*** Task material Section Begins ***

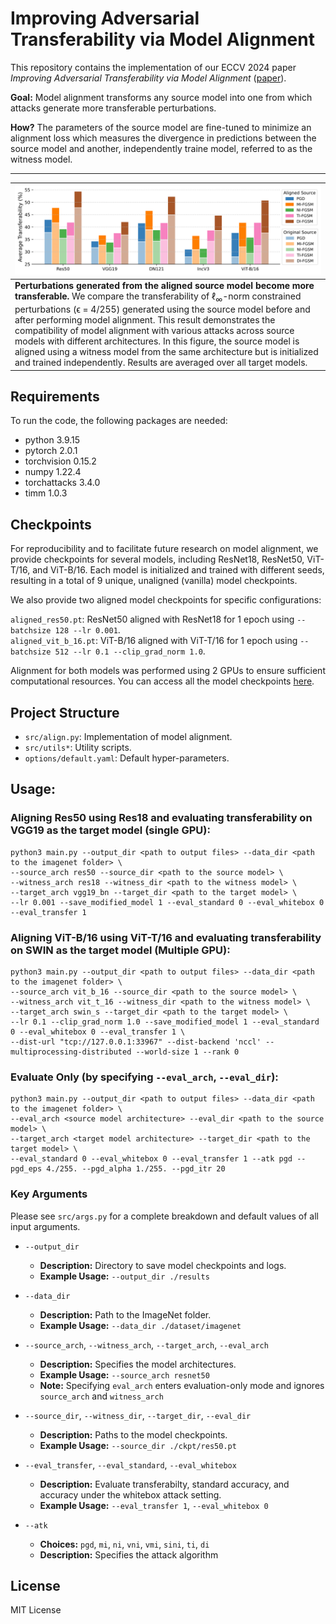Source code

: # Improving Adversarial Transferability via Model Alignment

This repository contains the implementation of our ECCV 2024 paper *Improving Adversarial Transferability via Model Alignment* ([paper](https://arxiv.org/pdf/2311.18495)).

**Goal:** Model alignment transforms any source model into one from which attacks generate more transferable perturbations.

**How?** The parameters of the source model are fine-tuned to minimize an alignment loss which measures the divergence in predictions between the source model and another, independently traine model, referred to as the witness model.

---

| ![Improved Transferability](figures/improvement.png) | 
|:--| 
| **Perturbations generated from the aligned source model become more transferable.** We compare the transferability of $\ell_\infty$-norm constrained perturbations (ϵ = 4/255) generated using the source model before and after performing model alignment. This result demonstrates the compatibility of model alignment with various attacks across source models with different architectures. In this figure, the source model is aligned using a witness model from the same architecture but is initialized and trained independently. Results are averaged over all target models. |

## Requirements
To run the code, the following packages are needed:
- python 3.9.15
- pytorch 2.0.1
- torchvision 0.15.2
- numpy 1.22.4
- torchattacks 3.4.0
- timm 1.0.3

## Checkpoints
For reproducibility and to facilitate future research on model alignment, we provide checkpoints for several models, including ResNet18, ResNet50, ViT-T/16, and ViT-B/16. Each model is initialized and trained with different seeds, resulting in a total of 9 unique, unaligned (vanilla) model checkpoints.

We also provide two aligned model checkpoints for specific configurations:

```aligned_res50.pt```: ResNet50 aligned with ResNet18 for 1 epoch using ```--batchsize 128 --lr 0.001```.  
```aligned_vit_b_16.pt```: ViT-B/16 aligned with ViT-T/16 for 1 epoch using ```--batchsize 512 --lr 0.1 --clip_grad_norm 1.0```.

Alignment for both models was performed using 2 GPUs to ensure sufficient computational resources. You can access all the model checkpoints [here](https://drive.google.com/drive/folders/1uQTl4Lncd8gBi0naj9LUdTEdHXj3op5o?usp=sharing).

## Project Structure
- `src/align.py`: Implementation of model alignment.
- `src/utils*`: Utility scripts.
- `options/default.yaml`: Default hyper-parameters.

## Usage:
### Aligning Res50 using Res18 and evaluating transferability on VGG19 as the target model (single GPU):
```
python3 main.py --output_dir <path to output files> --data_dir <path to the imagenet folder> \
--source_arch res50 --source_dir <path to the source model> \
--witness_arch res18 --witness_dir <path to the witness model> \
--target_arch vgg19_bn --target_dir <path to the target model> \
--lr 0.001 --save_modified_model 1 --eval_standard 0 --eval_whitebox 0 --eval_transfer 1
```

### Aligning ViT-B/16 using ViT-T/16 and evaluating transferability on SWIN as the target model (Multiple GPU):
```
python3 main.py --output_dir <path to output files> --data_dir <path to the imagenet folder> \
--source_arch vit_b_16 --source_dir <path to the source model> \
--witness_arch vit_t_16 --witness_dir <path to the witness model> \
--target_arch swin_s --target_dir <path to the target model> \
--lr 0.1 --clip_grad_norm 1.0 --save_modified_model 1 --eval_standard 0 --eval_whitebox 0 --eval_transfer 1 \
--dist-url "tcp://127.0.0.1:33967" --dist-backend 'nccl' --multiprocessing-distributed --world-size 1 --rank 0
```

### Evaluate Only (by specifying ```--eval_arch```, ```--eval_dir```):
```
python3 main.py --output_dir <path to output files> --data_dir <path to the imagenet folder> \
--eval_arch <source model architecture> --eval_dir <path to the source model> \
--target_arch <target model architecture> --target_dir <path to the target model> \
--eval_standard 0 --eval_whitebox 0 --eval_transfer 1 --atk pgd --pgd_eps 4./255. --pgd_alpha 1./255. --pgd_itr 20
```

### Key Arguments
Please see `src/args.py` for a complete breakdown and default values of all input arguments.

- `--output_dir`
  - **Description:** Directory to save model checkpoints and logs.
  - **Example Usage:** `--output_dir ./results`

- `--data_dir`
  - **Description:** Path to the ImageNet folder.
  - **Example Usage:** `--data_dir ./dataset/imagenet`

- `--source_arch`, `--witness_arch`, `--target_arch`, `--eval_arch`
  - **Description:** Specifies the model architectures.
  - **Example Usage:** `--source_arch resnet50`
  - **Note:** Specifying `eval_arch` enters evaluation-only mode and ignores `source_arch` and `witness_arch`

- `--source_dir`, `--witness_dir`, `--target_dir`, `--eval_dir`
  - **Description:** Paths to the model checkpoints.
  - **Example Usage:** `--source_dir ./ckpt/res50.pt`

- `--eval_transfer`, `--eval_standard`, `--eval_whitebox`
  - **Description:** Evaluate transferabilty, standard accuracy, and accuracy under the whitebox attack setting.
  - **Example Usage:** `--eval_transfer 1`, `--eval_whitebox 0`

- `--atk`
  - **Choices:** `pgd`, `mi`, `ni`, `vni`, `vmi`, `sini`, `ti`, `di`
  - **Description:** Specifies the attack algorithm

## License
MIT License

*** Task material Section Ends ***

> Exercise brief:
With "independently" as the word to match, copy each line of the records that has it.

> Exercise answer:
**How?** The parameters of the source model are fine-tuned to minimize an alignment loss which measures the divergence in predictions between the source model and another, independently traine model, referred to as the witness model.
| **Perturbations generated from the aligned source model become more transferable.** We compare the transferability of $\ell_\infty$-norm constrained perturbations (ϵ = 4/255) generated using the source model before and after performing model alignment. This result demonstrates the compatibility of model alignment with various attacks across source models with different architectures. In this figure, the source model is aligned using a witness model from the same architecture but is initialized and trained independently. Results are averaged over all target models. |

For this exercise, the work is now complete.